Iranians are getting raped, hung and killed by dozen because of us faild policies

#2

RE: Successive U.S. presidents, including Jimmy Carter, looked the other way while the shah’s C.I.A.-trained SAVAK intelligence agency repressed dissidents and their fight for freedom.

In the book “The Real Jimmy Carter,” by Steven Hayward of the American Enterprise Institute: Ayatollah Khomeini’s regime executed more people in its first year in power than the Shah’s SAVAK had allegedly killed in the previous 25 years.”
On February 1, 1979, with U.S. officials joining the welcoming committee, Ayatollah Khomeini arrived in Iran amid media fanfare.
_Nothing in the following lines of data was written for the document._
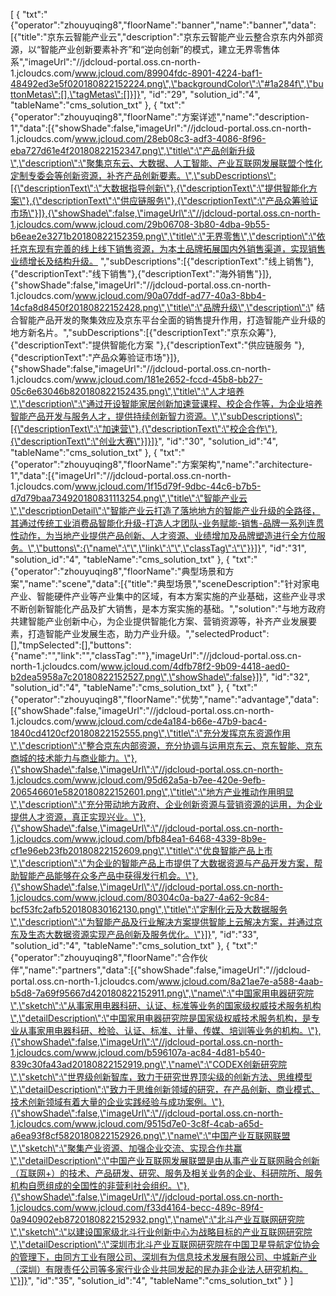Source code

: [
	{
		"txt":"{\"operator\":\"zhouyuqing8\",\"floorName\":\"banner\",\"name\":\"banner\",\"data\":[{\"title\":\"京东云智能产业云\",\"description\":\"京东云智能产业云整合京东内外部资源，以“智能产业创新要素补齐”和“逆向创新”的模式，建立无界零售体系\",\"imageUrl\":\"//jdcloud-portal.oss.cn-north-1.jcloudcs.com/www.jcloud.com/89904fdc-8901-4224-baf1-48492ed3e5f020180822152224.png\",\"backgroundColor\":\"#1a284f\",\"buttonMetas\":[],\"tagMetas\":[]}]}",
		"id":"29",
		"solution_id":"4",
		"tableName":"cms_solution_txt"
	},
	{
		"txt":"{\"operator\":\"zhouyuqing8\",\"floorName\":\"方案详述\",\"name\":\"description-1\",\"data\":[{\"showShade\":false,\"imageUrl\":\"//jdcloud-portal.oss.cn-north-1.jcloudcs.com/www.jcloud.com/28eb08c3-adf3-4086-8f96-eba727d61e4f20180822152347.png\",\"title\":\"产品创新升级\",\"description\":\"聚集京东云、大数据、人工智能、产业互联网发展联盟个性化定制专委会等创新资源，补齐产品创新要素。\",\"subDescriptions\":[{\"descriptionText\":\"大数据指导创新\"},{\"descriptionText\":\"提供智能化方案\"},{\"descriptionText\":\"供应链服务\"},{\"descriptionText\":\"产品众筹验证市场\"}]},{\"showShade\":false,\"imageUrl\":\"//jdcloud-portal.oss.cn-north-1.jcloudcs.com/www.jcloud.com/29b06708-3b80-4dba-9b55-b6eae2e3271b20180822152359.png\",\"title\":\"无界零售\",\"description\":\"依托京东现有完善的线上线下销售资源，为本土品牌拓展国内外销售渠道，实现销售业绩增长及结构升级。 \",\"subDescriptions\":[{\"descriptionText\":\"线上销售\"},{\"descriptionText\":\"线下销售\"},{\"descriptionText\":\"海外销售\"}]},{\"showShade\":false,\"imageUrl\":\"//jdcloud-portal.oss.cn-north-1.jcloudcs.com/www.jcloud.com/90a07ddf-ad77-40a3-8bb4-14cfa8d8450f20180822152428.png\",\"title\":\"品牌升级\",\"description\":\" 结合智能产品开发的聚集效应及京东平台全面的销售提升作用，打造智能产业升级的地方新名片。\",\"subDescriptions\":[{\"descriptionText\":\"京东众筹\"},{\"descriptionText\":\"提供智能化方案 \"},{\"descriptionText\":\"供应链服务 \"},{\"descriptionText\":\"产品众筹验证市场\"}]},{\"showShade\":false,\"imageUrl\":\"//jdcloud-portal.oss.cn-north-1.jcloudcs.com/www.jcloud.com/181e2652-fccd-45b8-bb27-05c6e63046b820180822152435.png\",\"title\":\"人才培养\",\"description\":\"通过开设智能家居创新加速营课程、校企合作等，为企业培养智能产品开发与服务人才，提供持续创新智力资源。\",\"subDescriptions\":[{\"descriptionText\":\"加速营\"},{\"descriptionText\":\"校企合作\"},{\"descriptionText\":\"创业大赛\"}]}]}",
		"id":"30",
		"solution_id":"4",
		"tableName":"cms_solution_txt"
	},
	{
		"txt":"{\"operator\":\"zhouyuqing8\",\"floorName\":\"方案架构\",\"name\":\"architecture-1\",\"data\":[{\"imageUrl\":\"//jdcloud-portal.oss.cn-north-1.jcloudcs.com/www.jcloud.com/1f15d79f-9dbc-44c6-b7b5-d7d79baa734920180831113254.png\",\"title\":\"智能产业云\",\"descriptionDetail\":\"智能产业云打造了落地地方的智能产业升级的全路径，其通过传统工业消费品智能化升级-打造人才团队-业务赋能-销售-品牌一系列连贯性动作，为当地产业提供产品创新、人才资源、业绩增加及品牌塑造进行全方位服务。\",\"buttons\":{\"name\":\"\",\"link\":\"\",\"classTag\":\"\"}}]}",
		"id":"31",
		"solution_id":"4",
		"tableName":"cms_solution_txt"
	},
	{
		"txt":"{\"operator\":\"zhouyuqing8\",\"floorName\":\"典型场景和方案\",\"name\":\"scene\",\"data\":[{\"title\":\"典型场景\",\"sceneDescription\":\"针对家电产业、智能硬件产业等产业集中的区域，有本方案实施的产业基础，这些产业寻求不断创新智能化产品及扩大销售，是本方案实施的基础。\",\"solution\":\"与地方政府共建智能产业创新中心，为企业提供智能化方案、营销资源等，补齐产业发展要素，打造智能产业发展生态，助力产业升级。\",\"selectedProduct\":[],\"tmpSelected\":[],\"buttons\":{\"name\":\"\",\"link\":\"\",\"classTag\":\"\"},\"imageUrl\":\"//jdcloud-portal.oss.cn-north-1.jcloudcs.com/www.jcloud.com/4dfb78f2-9b09-4418-aed0-b2dea5958a7c20180822152527.png\",\"showShade\":false}]}",
		"id":"32",
		"solution_id":"4",
		"tableName":"cms_solution_txt"
	},
	{
		"txt":"{\"operator\":\"zhouyuqing8\",\"floorName\":\"优势\",\"name\":\"advantage\",\"data\":[{\"showShade\":false,\"imageUrl\":\"//jdcloud-portal.oss.cn-north-1.jcloudcs.com/www.jcloud.com/cde4a184-b66e-47b9-bac4-1840cd4120cf20180822152555.png\",\"title\":\"充分发挥京东资源作用\",\"description\":\"整合京东内部资源，充分协调与运用京东云、京东智能、京东商城的技术能力与商业能力。\"},{\"showShade\":false,\"imageUrl\":\"//jdcloud-portal.oss.cn-north-1.jcloudcs.com/www.jcloud.com/95d62a5a-b7ee-420e-9efb-206546601e5820180822152601.png\",\"title\":\"地方产业推动作用明显\",\"description\":\"充分带动地方政府、企业创新资源与营销资源的运用，为企业提供人才资源，真正实现兴业。\"},{\"showShade\":false,\"imageUrl\":\"//jdcloud-portal.oss.cn-north-1.jcloudcs.com/www.jcloud.com/bfb84ea1-6468-4339-8b9e-cf1e96eb23fb20180822152609.png\",\"title\":\"优良智能产品上市\",\"description\":\"为企业的智能产品上市提供了大数据资源与产品开发方案，帮助智能产品能够在众多产品中获得发行机会。\"},{\"showShade\":false,\"imageUrl\":\"//jdcloud-portal.oss.cn-north-1.jcloudcs.com/www.jcloud.com/80304c0a-ba27-4a62-9c84-bcf53fc2afb520180830162130.png\",\"title\":\"定制化云及大数据服务\",\"description\":\"为智能产品及行业解决方案提供智能上云解决方案，并通过京东及生态大数据资源实现产品创新及服务优化。\"}]}",
		"id":"33",
		"solution_id":"4",
		"tableName":"cms_solution_txt"
	},
	{
		"txt":"{\"operator\":\"zhouyuqing8\",\"floorName\":\"合作伙伴\",\"name\":\"partners\",\"data\":[{\"showShade\":false,\"imageUrl\":\"//jdcloud-portal.oss.cn-north-1.jcloudcs.com/www.jcloud.com/8a21ae7e-a588-4aab-b5d8-7a69f95667d420180822152911.png\",\"name\":\"中国家用电器研究院\",\"sketch\":\"从事家用电器科研、认证、标准等业务的国家级权威技术服务机构\",\"detailDescription\":\"中国家用电器研究院是国家级权威技术服务机构，是专业从事家用电器科研、检验、认证、标准、计量、传媒、培训等业务的机构。\"},{\"showShade\":false,\"imageUrl\":\"//jdcloud-portal.oss.cn-north-1.jcloudcs.com/www.jcloud.com/b596107a-ac84-4d81-b540-839c30fa43ad20180822152919.png\",\"name\":\"CODEX创新研究院\",\"sketch\":\"世界级创新智库，致力于研究世界顶尖级的创新方法、思维模型\",\"detailDescription\":\"致力于思维创新领域的研究，在产品创新、商业模式、技术创新领域有着大量的企业实践经验与成功案例。\"},{\"showShade\":false,\"imageUrl\":\"//jdcloud-portal.oss.cn-north-1.jcloudcs.com/www.jcloud.com/9515d7e0-3c8f-4cab-a65d-a6ea93f8cf5820180822152926.png\",\"name\":\"中国产业互联网联盟\",\"sketch\":\"聚集产业资源、加强企业交流、实现合作共赢\",\"detailDescription\":\"中国产业互联网发展联盟是由从事产业互联网融合创新（互联网+）的技术、产品研发、研究、服务及相关业务的企业、科研院所、服务机构自愿组成的全国性的非营利社会组织。\"},{\"showShade\":false,\"imageUrl\":\"//jdcloud-portal.oss.cn-north-1.jcloudcs.com/www.jcloud.com/f33d4164-becc-489c-89f4-0a940902eb8720180822152932.png\",\"name\":\"北斗产业互联网研究院\",\"sketch\":\"以建设国家级北斗行业创新中心为战略目标的产业互联网研究院\",\"detailDescription\":\"深圳市北斗产业互联网研究院在中国卫星导航定位协会的管理下，由同方工业有限公司、深圳有为信息技术发展有限公司、中城新产业（深圳）有限责任公司等多家行业企业共同发起的民办非企业法人研究机构。\"}]}",
		"id":"35",
		"solution_id":"4",
		"tableName":"cms_solution_txt"
	}
]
Although counter-demonstrations, some numbering up to 300,000 people, erupted in Iran, the Western press barely mentioned them.
Ramsey Clark, who served as Attorney General under President Lyndon B. Johnson, held a press conference where he reported on a trip to Iran and a Paris visit with Khomeini. He urged the US government to take no action to help the Shah so that Iran could determine its own fate. Clark played a behind the scenes role influencing members of Congress to not get involved in the crisis. Perhaps UN Ambassador Andrew Young best expressed the thinking of the left at the time when he stated that, if successful, Khomeini would eventually be hailed as a saint.
Iran’s last hope: its well-trained military could still restore order. Why did the Carter administration send: “Air Force General Robert Huyser, deputy commander of U.S. forces in Europe, to pressure Iran’s generals into giving in without a fight. ?” “Huyser directly threatened the Iranian military with a break in diplomatic relations and a cutoff of arms if they moved to support their monarch.”
The Carter Administration is why the Shah fell
“Fascism Without Swastikas”
Bordewich targeted the American press for being blissfully ignorant of Khomeini’s agenda leading up to the Iranian revolution. It was not until 1981 when Bordewich was proven correct.
Children as young as 13 were hanged from cranes, six at a time, in a barbaric two-month purge of Iran’s prisons on the direct orders of Ayatollah Khomeini, reported in a book by his former deputy.
More than 30,000 political prisoners were executed in the 1988 massacre - a far larger number than previously suspected. Secret documents smuggled out of Iran reveal that, because of the large numbers of necks to be broken, prisoners were loaded onto forklift trucks in groups of six and hanged from cranes in half-hourly intervals.
Gruesome details are contained in the memoirs of Grand Ayatollah Hossein-Ali Montazeri, The Memoirs of Grand Ayatollah Hossein Ali Montazeri, one of the founders of the Islamic regime. He was once considered Khomeini’s anointed successor, but was deposed for his outspokenness.
.Remember Carter’s human rights program, where he demanded the Shah of Iran step down and turn over power to the Ayatollah Khomeini? Carter had the U.S. Pentagon tell the Shah’s top military commanders about 150 of them to acquiesce to the Ayatollah and not fight him.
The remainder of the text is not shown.